(Dataset items)
┌──
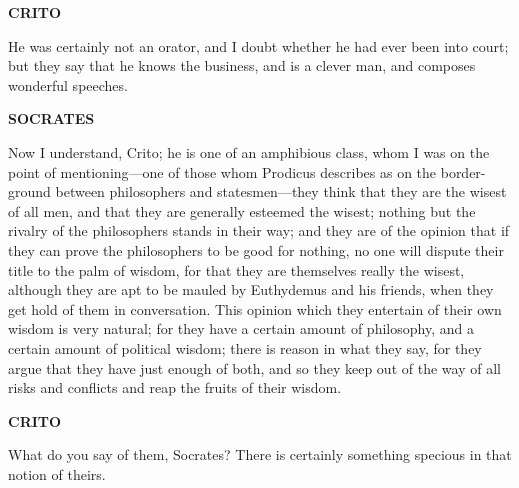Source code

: \documentclass[11pt,letter]{article}
\begin{document}
\par \textbf{CRITO}
\par   He was certainly not an orator, and I doubt whether he had ever been into court; but they say that he knows the business, and is a clever man, and composes wonderful speeches.

\par \textbf{SOCRATES}
\par   Now I understand, Crito; he is one of an amphibious class, whom I was on the point of mentioning—one of those whom Prodicus describes as on the border-ground between philosophers and statesmen—they think that they are the wisest of all men, and that they are generally esteemed the wisest; nothing but the rivalry of the philosophers stands in their way; and they are of the opinion that if they can prove the philosophers to be good for nothing, no one will dispute their title to the palm of wisdom, for that they are themselves really the wisest, although they are apt to be mauled by Euthydemus and his friends, when they get hold of them in conversation. This opinion which they entertain of their own wisdom is very natural; for they have a certain amount of philosophy, and a certain amount of political wisdom; there is reason in what they say, for they argue that they have just enough of both, and so they keep out of the way of all risks and conflicts and reap the fruits of their wisdom.

\par \textbf{CRITO}
\par   What do you say of them, Socrates? There is certainly something specious in that notion of theirs.
\end{document}
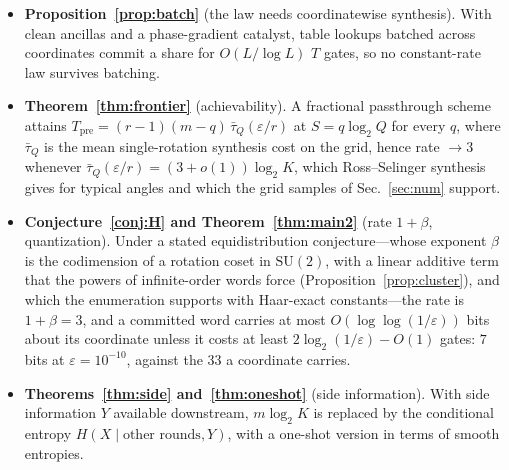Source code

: \documentclass[aps,prx,twocolumn,superscriptaddress,nofootinbib,longbibliography]{revtex4-2}
\theoremstyle{plain}
\theoremstyle{definition}
\theoremstyle{remark}
\newcommand{\Tpre}{T_{\mathrm{pre}}}
\newcommand{\SU}{\mathrm{SU}(2)}
\begin{document}
\begin{itemize}
\item \textbf{Proposition~\ref{prop:batch}} (the law needs coordinatewise synthesis). With clean ancillas and a phase-gradient catalyst, table lookups batched across coordinates commit a share for $O(L/\log L)$ $T$ gates, so no constant-rate law survives batching.
\item \textbf{Theorem~\ref{thm:frontier}} (achievability). A fractional passthrough scheme attains $\Tpre=(r-1)(m-q)\,\bar\tau_Q(\varepsilon/r)$ at $S=q\log_2Q$ for every $q$, where $\bar\tau_Q$ is the mean single-rotation synthesis cost on the grid, hence rate $\to3$ whenever $\bar\tau_Q(\varepsilon/r)=(3+o(1))\log_2K$, which Ross--Selinger synthesis gives for typical angles and which the grid samples of Sec.~\ref{sec:num} support.
\item \textbf{Conjecture~\ref{conj:H} and Theorem~\ref{thm:main2}} (rate $1+\beta$, quantization). Under a stated equidistribution conjecture---whose exponent $\beta$ is the codimension of a rotation coset in $\SU$, with a linear additive term that the powers of infinite-order words force (Proposition~\ref{prop:cluster}), and which the enumeration supports with Haar-exact constants---the rate is $1+\beta=3$, and a committed word carries at most $O(\log\log(1/\varepsilon))$ bits about its coordinate unless it costs at least $2\log_2(1/\varepsilon)-O(1)$ gates: $7$ bits at $\varepsilon=10^{-10}$, against the $33$ a coordinate carries.
\item \textbf{Theorems~\ref{thm:side} and~\ref{thm:oneshot}} (side information). With side information $Y$ available downstream, $m\log_2K$ is replaced by the conditional entropy $H(X\mid\text{other rounds},Y)$, with a one-shot version in terms of smooth entropies.
\end{itemize}
\end{document}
└──
Write out the entries above in full and exactly; no pictures.

Source code

: \documentclass[11pt,letter]{article}
\begin{document}
\par \textbf{CRITO}
\par   He was certainly not an orator, and I doubt whether he had ever been into court; but they say that he knows the business, and is a clever man, and composes wonderful speeches.

\par \textbf{SOCRATES}
\par   Now I understand, Crito; he is one of an amphibious class, whom I was on the point of mentioning—one of those whom Prodicus describes as on the border-ground between philosophers and statesmen—they think that they are the wisest of all men, and that they are generally esteemed the wisest; nothing but the rivalry of the philosophers stands in their way; and they are of the opinion that if they can prove the philosophers to be good for nothing, no one will dispute their title to the palm of wisdom, for that they are themselves really the wisest, although they are apt to be mauled by Euthydemus and his friends, when they get hold of them in conversation. This opinion which they entertain of their own wisdom is very natural; for they have a certain amount of philosophy, and a certain amount of political wisdom; there is reason in what they say, for they argue that they have just enough of both, and so they keep out of the way of all risks and conflicts and reap the fruits of their wisdom.

\par \textbf{CRITO}
\par   What do you say of them, Socrates? There is certainly something specious in that notion of theirs.
\end{document}
Source code

: \documentclass[aps,prx,twocolumn,superscriptaddress,nofootinbib,longbibliography]{revtex4-2}
\theoremstyle{plain}
\theoremstyle{definition}
\theoremstyle{remark}
\newcommand{\Tpre}{T_{\mathrm{pre}}}
\newcommand{\SU}{\mathrm{SU}(2)}
\begin{document}
\begin{itemize}
\item \textbf{Proposition~\ref{prop:batch}} (the law needs coordinatewise synthesis). With clean ancillas and a phase-gradient catalyst, table lookups batched across coordinates commit a share for $O(L/\log L)$ $T$ gates, so no constant-rate law survives batching.
\item \textbf{Theorem~\ref{thm:frontier}} (achievability). A fractional passthrough scheme attains $\Tpre=(r-1)(m-q)\,\bar\tau_Q(\varepsilon/r)$ at $S=q\log_2Q$ for every $q$, where $\bar\tau_Q$ is the mean single-rotation synthesis cost on the grid, hence rate $\to3$ whenever $\bar\tau_Q(\varepsilon/r)=(3+o(1))\log_2K$, which Ross--Selinger synthesis gives for typical angles and which the grid samples of Sec.~\ref{sec:num} support.
\item \textbf{Conjecture~\ref{conj:H} and Theorem~\ref{thm:main2}} (rate $1+\beta$, quantization). Under a stated equidistribution conjecture---whose exponent $\beta$ is the codimension of a rotation coset in $\SU$, with a linear additive term that the powers of infinite-order words force (Proposition~\ref{prop:cluster}), and which the enumeration supports with Haar-exact constants---the rate is $1+\beta=3$, and a committed word carries at most $O(\log\log(1/\varepsilon))$ bits about its coordinate unless it costs at least $2\log_2(1/\varepsilon)-O(1)$ gates: $7$ bits at $\varepsilon=10^{-10}$, against the $33$ a coordinate carries.
\item \textbf{Theorems~\ref{thm:side} and~\ref{thm:oneshot}} (side information). With side information $Y$ available downstream, $m\log_2K$ is replaced by the conditional entropy $H(X\mid\text{other rounds},Y)$, with a one-shot version in terms of smooth entropies.
\end{itemize}
\end{document}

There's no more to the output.